A Council: what’s in it for me?

Text:
Albert Sikkema

In a series of four articles, Resource talks to members of WUR’s various participatory bodies. People have until 22 April to put themselves forward as candidates. The elections will run from 2 to 6 June 2020.

Part 2: Julia Diederen, who teaches Food Chemistry. ‘I was pleasantly surprised by the amount of time it took’

Like many Wageningen scientists, Julia Diederen does not want to run for the next WUR Council. ‘I am already drowning in work. I’m on the Food Technology programme committee, for example.

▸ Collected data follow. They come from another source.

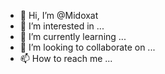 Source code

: - 👋 Hi, I’m @Midoxat
- 👀 I’m interested in ...
- 🌱 I’m currently learning ...
- 💞️ I’m looking to collaborate on ...
- 📫 How to reach me ...

<!---
Midoxat/Midoxat is a ✨ special ✨ repository because its `README.md` (this file) appears on your GitHub profile.
You can click the Preview link to take a look at your changes.
--->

I would have to give that up, and I’m not going to do that.’

And yet this past year she has been an ‘external member’ of the WUR Council, on the committee tasked with evaluating the Extended Daytime Schedule.

‘I’m on a committee of three teachers and three students that oversees the evaluation of the new timetable, conducted last year by Education & Student Affairs (ESA). I was pleasantly surprised by the amount of time it took. In total, I attended about eight meetings, and it cost me two hours a month at the most. I didn’t have to organize anything, I could just pull up a chair and join in. We got data from the ESA, we asked critical questions and made suggestions. I learned about how WUR is organized. And I could tell the committee what I’ve heard in discussions about the timetable among teachers. I also helped improve the ESA’s survey for the teachers, because I create surveys for course evaluations and I know what questions to ask.

Would I do it again? Why not? I think the works councils could ask staff more often to join them for a while to help think something through. It’s a way of getting more people involved in the councils.